(一)国民と国民(祖国のもとで)

アメリカが建国二百周年を祝っている頃、一年ほどでしたが家族とともに米国に赴任し、ユタ州のグレート・ソルトレーク(塩湖)の東岸にあるシラキュースという田舎町に住んだことがあります。子どもたちはアメリカの学齢に従い、現地の学校に通わせました。

小学三年生に入った長男は、しばらくしてカブスカウト(ボーイスカウトの幼年版)に入りたいと言い出しました。クラスの大半が入っていて、放課後引き続いてカブスカウトの活動をするため制服を着て登校することがあり、自分も同じようにしたいと思ったのでしょう。

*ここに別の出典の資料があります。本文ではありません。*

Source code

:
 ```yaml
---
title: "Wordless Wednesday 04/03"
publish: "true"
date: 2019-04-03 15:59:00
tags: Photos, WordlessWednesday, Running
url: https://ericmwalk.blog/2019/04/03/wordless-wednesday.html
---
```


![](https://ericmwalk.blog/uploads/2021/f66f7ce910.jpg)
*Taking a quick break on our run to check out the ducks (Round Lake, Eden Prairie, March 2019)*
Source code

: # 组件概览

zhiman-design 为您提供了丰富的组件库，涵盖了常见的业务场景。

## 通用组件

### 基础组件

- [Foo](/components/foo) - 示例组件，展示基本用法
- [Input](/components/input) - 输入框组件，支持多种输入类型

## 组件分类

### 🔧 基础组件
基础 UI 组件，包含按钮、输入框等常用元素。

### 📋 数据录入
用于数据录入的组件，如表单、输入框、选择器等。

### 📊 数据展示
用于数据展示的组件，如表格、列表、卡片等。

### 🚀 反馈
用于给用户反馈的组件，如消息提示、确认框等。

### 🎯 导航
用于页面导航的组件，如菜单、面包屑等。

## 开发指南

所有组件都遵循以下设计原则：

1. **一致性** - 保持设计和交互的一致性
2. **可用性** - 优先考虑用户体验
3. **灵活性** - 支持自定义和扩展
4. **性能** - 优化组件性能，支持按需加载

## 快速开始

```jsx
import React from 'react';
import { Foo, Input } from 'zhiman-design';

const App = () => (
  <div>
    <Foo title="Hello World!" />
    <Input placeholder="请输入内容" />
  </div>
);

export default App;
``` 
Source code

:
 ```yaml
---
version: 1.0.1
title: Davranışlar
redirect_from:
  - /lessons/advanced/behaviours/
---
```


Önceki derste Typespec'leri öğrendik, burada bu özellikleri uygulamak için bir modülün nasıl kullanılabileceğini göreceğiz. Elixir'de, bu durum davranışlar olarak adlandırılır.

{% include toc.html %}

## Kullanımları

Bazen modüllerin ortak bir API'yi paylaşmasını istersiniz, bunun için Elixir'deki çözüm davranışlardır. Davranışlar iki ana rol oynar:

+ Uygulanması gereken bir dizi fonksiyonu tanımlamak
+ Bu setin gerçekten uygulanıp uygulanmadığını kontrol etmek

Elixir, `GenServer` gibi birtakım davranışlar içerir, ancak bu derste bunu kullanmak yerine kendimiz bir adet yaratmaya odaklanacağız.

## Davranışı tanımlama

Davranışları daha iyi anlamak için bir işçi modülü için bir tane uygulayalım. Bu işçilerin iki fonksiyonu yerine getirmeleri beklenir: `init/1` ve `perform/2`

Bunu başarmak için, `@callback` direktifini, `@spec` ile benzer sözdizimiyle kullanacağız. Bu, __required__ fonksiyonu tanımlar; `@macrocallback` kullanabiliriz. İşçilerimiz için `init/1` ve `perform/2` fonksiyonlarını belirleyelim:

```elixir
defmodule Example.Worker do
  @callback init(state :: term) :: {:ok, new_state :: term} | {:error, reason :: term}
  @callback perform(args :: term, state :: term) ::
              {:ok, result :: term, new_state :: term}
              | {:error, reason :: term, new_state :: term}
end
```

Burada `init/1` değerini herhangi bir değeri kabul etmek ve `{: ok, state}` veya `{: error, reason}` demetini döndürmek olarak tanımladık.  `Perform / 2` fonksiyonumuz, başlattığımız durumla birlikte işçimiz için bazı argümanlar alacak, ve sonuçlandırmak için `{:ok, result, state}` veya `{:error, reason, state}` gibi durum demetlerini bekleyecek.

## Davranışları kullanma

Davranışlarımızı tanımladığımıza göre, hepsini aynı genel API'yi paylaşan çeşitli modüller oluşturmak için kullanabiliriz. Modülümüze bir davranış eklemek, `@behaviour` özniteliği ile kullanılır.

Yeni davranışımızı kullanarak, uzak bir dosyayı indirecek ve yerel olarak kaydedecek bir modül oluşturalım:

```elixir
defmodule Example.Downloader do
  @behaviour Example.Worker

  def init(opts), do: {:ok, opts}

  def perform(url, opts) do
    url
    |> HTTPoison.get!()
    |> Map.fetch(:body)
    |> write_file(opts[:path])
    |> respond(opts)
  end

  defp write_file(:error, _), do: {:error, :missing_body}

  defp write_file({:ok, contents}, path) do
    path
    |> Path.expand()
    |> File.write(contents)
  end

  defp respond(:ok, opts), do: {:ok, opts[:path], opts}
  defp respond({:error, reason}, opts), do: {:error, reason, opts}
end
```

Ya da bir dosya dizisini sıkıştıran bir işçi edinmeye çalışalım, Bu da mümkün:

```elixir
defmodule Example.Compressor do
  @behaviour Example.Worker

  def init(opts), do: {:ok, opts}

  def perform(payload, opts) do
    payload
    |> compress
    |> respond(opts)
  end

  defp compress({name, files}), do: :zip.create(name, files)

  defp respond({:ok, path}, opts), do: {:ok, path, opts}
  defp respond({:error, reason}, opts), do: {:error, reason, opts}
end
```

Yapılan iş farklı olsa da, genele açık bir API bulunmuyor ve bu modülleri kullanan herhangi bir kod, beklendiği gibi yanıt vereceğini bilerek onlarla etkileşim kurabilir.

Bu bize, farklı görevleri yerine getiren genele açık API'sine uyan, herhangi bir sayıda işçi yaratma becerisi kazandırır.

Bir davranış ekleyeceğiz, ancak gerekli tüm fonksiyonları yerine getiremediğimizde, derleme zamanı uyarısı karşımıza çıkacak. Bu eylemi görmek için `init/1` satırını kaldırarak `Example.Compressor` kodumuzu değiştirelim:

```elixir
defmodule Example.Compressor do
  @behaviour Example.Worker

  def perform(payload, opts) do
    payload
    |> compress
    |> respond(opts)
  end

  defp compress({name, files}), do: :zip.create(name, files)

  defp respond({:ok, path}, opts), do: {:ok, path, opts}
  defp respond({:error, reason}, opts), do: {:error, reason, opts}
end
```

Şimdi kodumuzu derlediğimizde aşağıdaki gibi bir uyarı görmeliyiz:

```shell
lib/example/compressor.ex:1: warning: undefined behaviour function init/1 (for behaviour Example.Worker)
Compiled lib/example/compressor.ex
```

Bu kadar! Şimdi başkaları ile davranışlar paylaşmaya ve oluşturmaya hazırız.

ところが、入団手続きをしてデパートで制服を求めたときに、胸につける国旗は日の丸でなければ厭だと言い出したのです。ここはアメリカだから米国旗でもいいではないかという私の提案には、頑として譲ろうとしませんでした。勿論デパートでは売っていません。

妻は翌日デンマザー(分団の世話役・女性)のところに同道して、彼の言い分を伝えました。五十歳過ぎの主婦であったデンマザーは、彼を当然の言い分だとして讃え、気付かなかった不明をわびて、その夜の内に日の丸を刺繡で手作りしたのです。翌日の入団式に彼の胸には日米両国の国旗が縫い付けられ万雷の拍手を受けました。

次男は一年生でとしぶんの穏やかな婦人が担任でした。学校に通い始めて一月ぐらいだったでしょうか、その担任がお話があるという前ブレで家庭訪問よろしくやってきました。何事ならんと心配したのですが、事の次第は次のようなものでした。

米国の学校では毎朝の朝礼時に国旗を掲揚し、生徒が国旗に正対して胸に手を当てた敬礼をし、国旗への忠誠を誓う言葉を唱和するのです。ところが次男がそれをしないので、周りの生徒が騒ぎ出し、先生は彼がまだ来たばかりだからとなだめていたが、一向にその気がなさそうなので彼に聞いてみたところ、あれはアメリカの国旗で日本のじゃないと言ったというのです。

先生はそこでハッと気が付いて、彼は日本人だから米国旗に忠誠を誓うことはなく彼の行動は正当なのだと説き、生徒たちは納得しているというのです。そして、先生は自分も生徒たちも彼に教えられた、あなたたちは誇れる息子を持っているといって、にっこりしたのです。

息子たちのこうした行動は、国への帰属意識ないし愛国心といった観念がいつの間にか親も知らぬ間に、子どもの中に自然に育つことを教えていると思います。米国人とて同じことで、夫々がお互いの国を尊重し合って共存することに何の屈託もありません。ところが国と国と言うことになると様相が違ってきます。